As a principal in the Agri-Food Management Excellence program and owner of his own consulting business, Larry Martin has worked with a lot of farmers across Canada to analyze and improve their businesses.
“I see a lot of what works and what doesn’t work,” Martin said as he addressed a crowd at Canada’s Outdoor Farm Show in Woodstock, Ontario, in September. The presentation was part of the RBC Agriculture Speaking Series.
From his 40 years of experience, Martin identified nine best management practices used by successful farmers.
1. Continuous learning
Top managers continually advance their knowledge and skills by participating in a variety of educational opportunities. These can include, but are not limited to, formal courses, peer groups, coaching, reading books and articles, and attending conferences and trade shows.
This is not just from observation, Martin said. A recent study revealed the practice of continuous learning was found to be correlated with profitability.
2. Treat the farm as a business
While there is much to farming that can be enjoyed, a successful farmer isn’t in it just for fun.

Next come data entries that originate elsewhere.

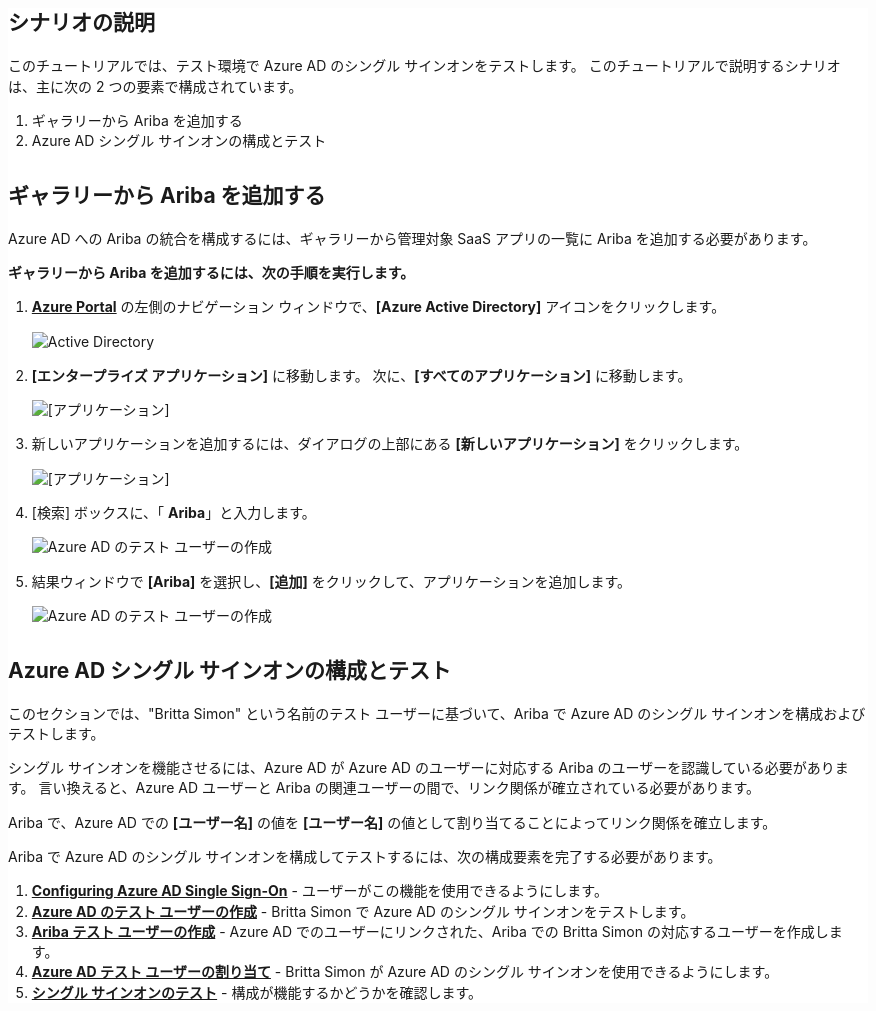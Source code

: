 ## <a name="scenario-description"></a>シナリオの説明
このチュートリアルでは、テスト環境で Azure AD のシングル サインオンをテストします。 このチュートリアルで説明するシナリオは、主に次の 2 つの要素で構成されています。

1. ギャラリーから Ariba を追加する
1. Azure AD シングル サインオンの構成とテスト

## <a name="adding-ariba-from-the-gallery"></a>ギャラリーから Ariba を追加する
Azure AD への Ariba の統合を構成するには、ギャラリーから管理対象 SaaS アプリの一覧に Ariba を追加する必要があります。

**ギャラリーから Ariba を追加するには、次の手順を実行します。**

1. **[Azure Portal](https://portal.azure.com)** の左側のナビゲーション ウィンドウで、**[Azure Active Directory]** アイコンをクリックします。 

    ![Active Directory][1]

1. **[エンタープライズ アプリケーション]** に移動します。 次に、**[すべてのアプリケーション]** に移動します。

    ![[アプリケーション]][2]
    
1. 新しいアプリケーションを追加するには、ダイアログの上部にある **[新しいアプリケーション]** をクリックします。

    ![[アプリケーション]][3]

1. [検索] ボックスに、「 **Ariba**」と入力します。

    ![Azure AD のテスト ユーザーの作成](./media/ariba-tutorial/tutorial_ariba_search.png)

1. 結果ウィンドウで **[Ariba]** を選択し、**[追加]** をクリックして、アプリケーションを追加します。

    ![Azure AD のテスト ユーザーの作成](./media/ariba-tutorial/tutorial_ariba_addfromgallery.png)

##  <a name="configuring-and-testing-azure-ad-single-sign-on"></a>Azure AD シングル サインオンの構成とテスト
このセクションでは、"Britta Simon" という名前のテスト ユーザーに基づいて、Ariba で Azure AD のシングル サインオンを構成およびテストします。

シングル サインオンを機能させるには、Azure AD が Azure AD のユーザーに対応する Ariba のユーザーを認識している必要があります。 言い換えると、Azure AD ユーザーと Ariba の関連ユーザーの間で、リンク関係が確立されている必要があります。

Ariba で、Azure AD での **[ユーザー名]** の値を **[ユーザー名]** の値として割り当てることによってリンク関係を確立します。

Ariba で Azure AD のシングル サインオンを構成してテストするには、次の構成要素を完了する必要があります。

1. **[Configuring Azure AD Single Sign-On](#configuring-azure-ad-single-sign-on)** - ユーザーがこの機能を使用できるようにします。
1. **[Azure AD のテスト ユーザーの作成](#creating-an-azure-ad-test-user)** - Britta Simon で Azure AD のシングル サインオンをテストします。
1. **[Ariba テスト ユーザーの作成](#creating-an-ariba-test-user)** - Azure AD でのユーザーにリンクされた、Ariba での Britta Simon の対応するユーザーを作成します。
1. **[Azure AD テスト ユーザーの割り当て](#assigning-the-azure-ad-test-user)** - Britta Simon が Azure AD のシングル サインオンを使用できるようにします。
1. **[シングル サインオンのテスト](#testing-single-sign-on)** - 構成が機能するかどうかを確認します。


[1]: ./media/ariba-tutorial/tutorial_general_01.png
[2]: ./media/ariba-tutorial/tutorial_general_02.png
[3]: ./media/ariba-tutorial/tutorial_general_03.png
[4]: ./media/ariba-tutorial/tutorial_general_04.png
[100]: ./media/ariba-tutorial/tutorial_general_100.png
[200]: ./media/ariba-tutorial/tutorial_general_200.png
[201]: ./media/ariba-tutorial/tutorial_general_201.png
[202]: ./media/ariba-tutorial/tutorial_general_202.png
[203]: ./media/ariba-tutorial/tutorial_general_203.png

They treat their farm as a business and act as a manager of that business.
Many farmers have extremely strong values that focus on farming, family and community. “The best way to manifest these values is to have an extremely strong business,” he said. A strong business is better equipped to reward family members and invest in the community.
3. Have a positive attitude
“It seems to be a cultural thing that when farmers get together, they talk about how bad it is,” Martin said. Instead of dwelling on the bad, he suggested shifting focus to what you did well and what you can do better.

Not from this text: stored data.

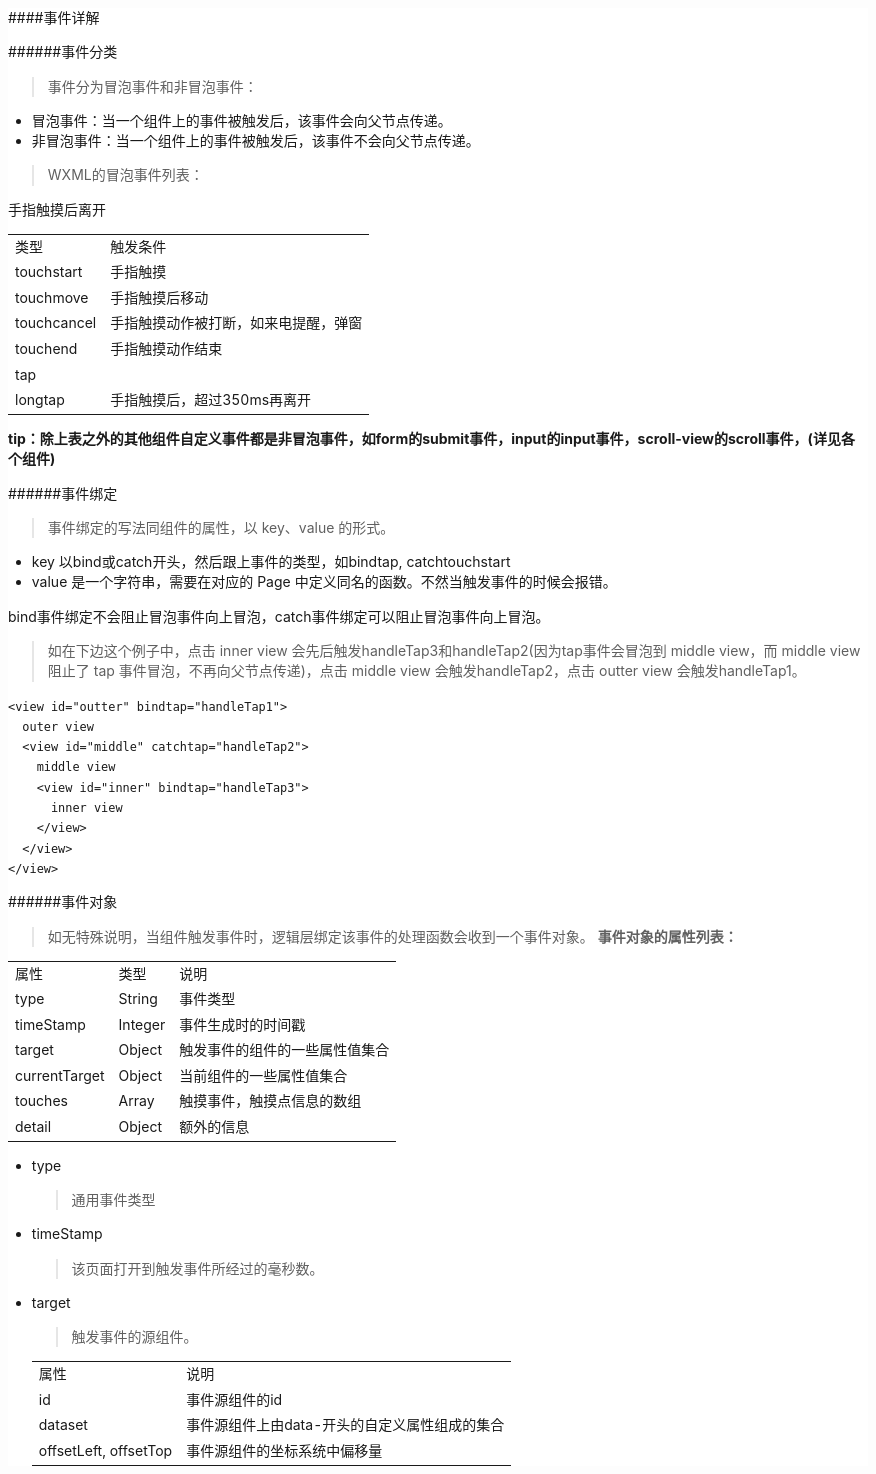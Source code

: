 ####事件详解

######事件分类
>事件分为冒泡事件和非冒泡事件：

- 冒泡事件：当一个组件上的事件被触发后，该事件会向父节点传递。
- 非冒泡事件：当一个组件上的事件被触发后，该事件不会向父节点传递。

>WXML的冒泡事件列表：
<table>
<tr><td>类型</td><td>触发条件</td></tr>
<tr><td>touchstart</td><td>手指触摸</td></tr>
<tr><td>touchmove</td><td>手指触摸后移动</td></tr>
<tr><td>touchcancel</td><td>手指触摸动作被打断，如来电提醒，弹窗</td></tr>
<tr><td>touchend</td><td>手指触摸动作结束</td></tr>
<tr><td>tap</td><td></td>手指触摸后离开</tr>
<tr><td>longtap</td><td>手指触摸后，超过350ms再离开</td></tr>
</table>

**tip：除上表之外的其他组件自定义事件都是非冒泡事件，如form的submit事件，input的input事件，scroll-view的scroll事件，(详见各个组件)**

######事件绑定
>事件绑定的写法同组件的属性，以 key、value 的形式。

- key 以bind或catch开头，然后跟上事件的类型，如bindtap, catchtouchstart
- value 是一个字符串，需要在对应的 Page 中定义同名的函数。不然当触发事件的时候会报错。

bind事件绑定不会阻止冒泡事件向上冒泡，catch事件绑定可以阻止冒泡事件向上冒泡。

>如在下边这个例子中，点击 inner view 会先后触发handleTap3和handleTap2(因为tap事件会冒泡到 middle view，而 middle view 阻止了 tap 事件冒泡，不再向父节点传递)，点击 middle view 会触发handleTap2，点击 outter view 会触发handleTap1。
	
	<view id="outter" bindtap="handleTap1">
	  outer view
	  <view id="middle" catchtap="handleTap2">
	    middle view
	    <view id="inner" bindtap="handleTap3">
	      inner view
	    </view>
	  </view>
	</view>

######事件对象
>如无特殊说明，当组件触发事件时，逻辑层绑定该事件的处理函数会收到一个事件对象。
**事件对象的属性列表：**
<table>
<tr><td>属性</td><td>类型</td><td>说明</td></tr>
<tr><td>type</td><td>String</td><td>事件类型</td></tr>
<tr><td>timeStamp</td><td>Integer</td><td>事件生成时的时间戳</td></tr>
<tr><td>target</td><td>Object</td><td>触发事件的组件的一些属性值集合</td></tr>
<tr><td>currentTarget</td><td>Object</td><td>当前组件的一些属性值集合</td></tr>
<tr><td>touches</td><td>Array</td><td>触摸事件，触摸点信息的数组</td></tr>
<tr><td>detail</td><td>Object</td><td>额外的信息</td></tr>
</table>

- type
	>通用事件类型
- timeStamp
	>该页面打开到触发事件所经过的毫秒数。
- target
	>触发事件的源组件。
    <table>
    <tr><td>属性</td><td>说明</td></tr>
    <tr><td>id</td><td>事件源组件的id</td></tr>
    <tr><td>dataset</td><td>事件源组件上由data-开头的自定义属性组成的集合</td></tr>
    <tr><td>offsetLeft, offsetTop</td><td>事件源组件的坐标系统中偏移量</td></tr>
    </table>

4. Have goals and a written business plan
“I get more and more adamant about this every year,” Martin said. “Knowing what’s important keeps you from focusing on what’s not important.”
It is good to have a plan, but successful farmers put it in writing. Their plans also contain measurable goals.
“Measuring and understanding actual performance invariably improves performance. If you don’t measure, you can’t manage,” he said.
5. Implement the written plan
Once the business plan is in place, define three to five strategic intents and develop an operating plan for each one. Identify the major action, who will be responsible, the due date, any resources required and how it will be measured.
6. Understand financial statements and use them for management decisions
Financial statements are not just for tax purposes. By understanding these statements and the ratios that can be generated from them, farmers can use this data to make strategic and operational decisions. They can measure performance and assess and manage risk.
It can also make a huge difference in access to capital when farmers know and understand their debt and investment ratios, he said.
7. People are assets, not costs
Understand and practice good human resource management. By offering training, performance bonuses, equity or phantom shares, farmers can better attract and retain employees.
8. Disciplined marketing
The value proposition is increasing in importance in agriculture. Listening to customers and identifying their needs and wants can help in producing products for the marketplace. Martin said he is seeing different product mixes and more farms shifting away from “commodity” products.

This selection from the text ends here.